Check each line of the entries. Copy the ones that contain the string "전환된다".

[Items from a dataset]

--- START ---

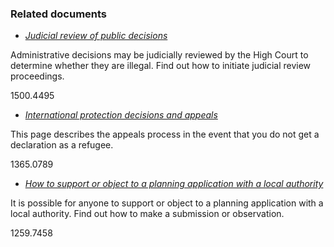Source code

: ###  Related documents

  * [ _Judicial review of public decisions_ ](/en/government-in-ireland/how-government-works/standards-and-accountability/judicial-review-public-decisions/)

Administrative decisions may be judicially reviewed by the High Court to
determine whether they are illegal. Find out how to initiate judicial review
proceedings.

1500.4495

  * [ _International protection decisions and appeals_ ](/en/moving-country/asylum-seekers-and-refugees/the-asylum-process-in-ireland/if-your-application-for-refugee-status-is-refused/)

This page describes the appeals process in the event that you do not get a
declaration as a refugee.

1365.0789

  * [ _How to support or object to a planning application with a local authority_ ](/en/housing/planning-permission/commenting-on-planning-application/)

It is possible for anyone to support or object to a planning application with
a local authority. Find out how to make a submission or observation.

1259.7458
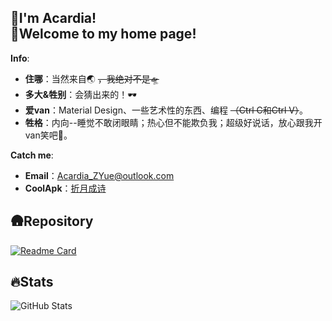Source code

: ## 👋I'm Acardia!<br>👏Welcome to my home page!
**Info**:
- **住哪**：当然来自🌏 ~~，我绝对不是🛸~~
- **多大&牲别**：会猜出来的！🕶
- **爱van**：Material Design、一些艺术性的东西、编程 ~~（Ctrl C和Ctrl V）~~。
- **牲格**：内向--睡觉不敢闭眼睛；热心但不能欺负我；超级好说话，放心跟我开van笑吧🥰。

**Catch me**:
- **Email**：Acardia_ZYue@outlook.com
- **CoolApk**：[折月成诗](http://www.coolapk.com/u/11905662)
  
## 🛖Repository
[![Readme Card](https://github-readme-stats.vercel.app/api/pin/?title_color=224583&text_color=6f5670&icon_color=000000&bg_color=fefbff&show_owner=true&username=AcardiaX&repo=Monet-All)](https://github.com/anuraghazra/github-readme-stats)

## 🔥Stats
![GitHub Stats](https://github-readme-stats.vercel.app/api?username=AcardiaX&show_icons=true&include_all_commits=true&title_color=224583&text_color=6f5670&icon_color=000000&bg_color=fefbff&hide=contribs)
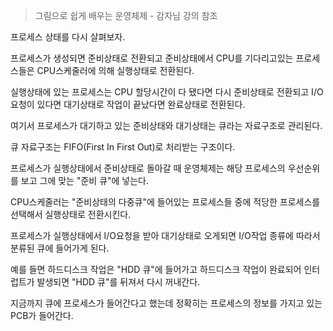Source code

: > 그림으로 쉽게 배우는 운영체제 - 감자님 강의 참조

프로세스 상태를 다시 살펴보자.

프로세스가 생성되면 준비상태로 전환되고 준비상태에서 CPU를 기다리고있는 프로세스들은 CPU스케줄러에 의해 실행상태로 전환된다.

실행상태에 있는 프로세스는 CPU 할당시간이 다 됐다면 다시 준비상태로 전환되고 I/O요청이 있다면 대기상태로 작업이 끝났다면 완료상태로 전환된다.

여기서 프로세스가 대기하고 있는 준비상태와 대기상태는 큐라는 자료구조로 관리된다.

큐 자료구조는 FIFO(First In First Out)로 처리받는 구조이다. 

프로세스가 실행상태에서 준비상태로 돌아갈 때 운영체제는 해당 프로세스의 우선순위를 보고 그에 맞는 "준비 큐"에 넣는다. 

CPU스케줄러는 "준비상태의 다중큐"에 들어있는 프로세스들 중에 적당한 프로세스를 선택해서 실행상태로 전환시킨다. 

프로세스가 실행상태에서 I/O요청을 받아 대기상태로 오게되면 I/O작업 종류에 따라서 분류된 큐에 들어가게 된다.

예를 들면 하드디스크 작업은 "HDD 큐"에 들어가고 하드디스크 작업이 완료되어 인터럽트가 발생되면 "HDD 큐"를 뒤져서 다시 꺼내간다.

지금까지 큐에 프로세스가 들어간다고 했는데 정확히는 프로세스의 정보를 가지고 있는 PCB가 들어간다. 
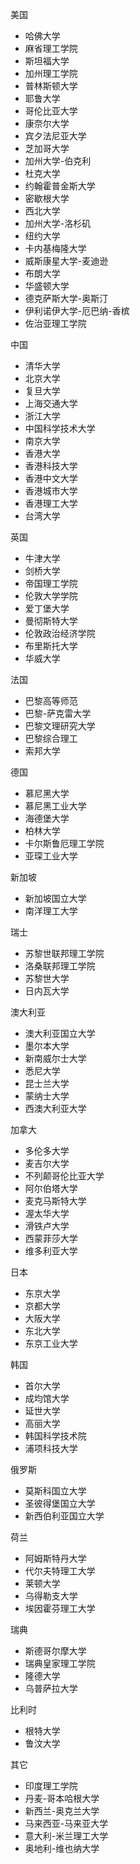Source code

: 美国
- 哈佛大学
- 麻省理工学院
- 斯坦福大学
- 加州理工学院
- 普林斯顿大学
- 耶鲁大学
- 哥伦比亚大学
- 康奈尔大学
- 宾夕法尼亚大学
- 芝加哥大学
- 加州大学-伯克利
- 杜克大学
- 约翰霍普金斯大学
- 密歇根大学
- 西北大学
- 加州大学-洛杉矶
- 纽约大学
- 卡内基梅隆大学
- 威斯康星大学-麦迪逊
- 布朗大学
- 华盛顿大学
- 德克萨斯大学-奥斯汀
- 伊利诺伊大学-厄巴纳-香槟
- 佐治亚理工学院

中国
- 清华大学
- 北京大学
- 复旦大学
- 上海交通大学
- 浙江大学
- 中国科学技术大学
- 南京大学
- 香港大学
- 香港科技大学
- 香港中文大学
- 香港城市大学
- 香港理工大学
- 台湾大学

英国
- 牛津大学
- 剑桥大学
- 帝国理工学院
- 伦敦大学学院
- 爱丁堡大学
- 曼彻斯特大学
- 伦敦政治经济学院
- 布里斯托大学
- 华威大学

法国
- 巴黎高等师范
- 巴黎-萨克雷大学
- 巴黎文理研究大学
- 巴黎综合理工
- 索邦大学

德国
- 慕尼黑大学
- 慕尼黑工业大学
- 海德堡大学
- 柏林大学
- 卡尔斯鲁厄理工学院
- 亚琛工业大学

新加坡
- 新加坡国立大学
- 南洋理工大学

瑞士
- 苏黎世联邦理工学院
- 洛桑联邦理工学院
- 苏黎世大学
- 日内瓦大学

澳大利亚
- 澳大利亚国立大学
- 墨尔本大学
- 新南威尔士大学
- 悉尼大学
- 昆士兰大学
- 蒙纳士大学
- 西澳大利亚大学

加拿大
- 多伦多大学
- 麦吉尔大学
- 不列颠哥伦比亚大学
- 阿尔伯塔大学
- 麦克马斯特大学
- 渥太华大学
- 滑铁卢大学
- 西蒙菲莎大学
- 维多利亚大学

日本
- 东京大学
- 京都大学
- 大阪大学
- 东北大学
- 东京工业大学

韩国
- 首尔大学
- 成均馆大学
- 延世大学
- 高丽大学
- 韩国科学技术院
- 浦项科技大学

俄罗斯
- 莫斯科国立大学
- 圣彼得堡国立大学
- 新西伯利亚国立大学

荷兰
- 阿姆斯特丹大学
- 代尔夫特理工大学
- 莱顿大学
- 乌得勒支大学
- 埃因霍芬理工大学

瑞典
- 斯德哥尔摩大学
- 瑞典皇家理工学院
- 隆德大学
- 乌普萨拉大学

比利时
- 根特大学
- 鲁汶大学

其它
- 印度理工学院
- 丹麦-哥本哈根大学
- 新西兰-奥克兰大学
- 马来西亚-马来亚大学
- 意大利-米兰理工大学
- 奥地利-维也纳大学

--- END ---

Answer:
프로세스가 생성되면 준비상태로 전환되고 준비상태에서 CPU를 기다리고있는 프로세스들은 CPU스케줄러에 의해 실행상태로 전환된다.
실행상태에 있는 프로세스는 CPU 할당시간이 다 됐다면 다시 준비상태로 전환되고 I/O요청이 있다면 대기상태로 작업이 끝났다면 완료상태로 전환된다.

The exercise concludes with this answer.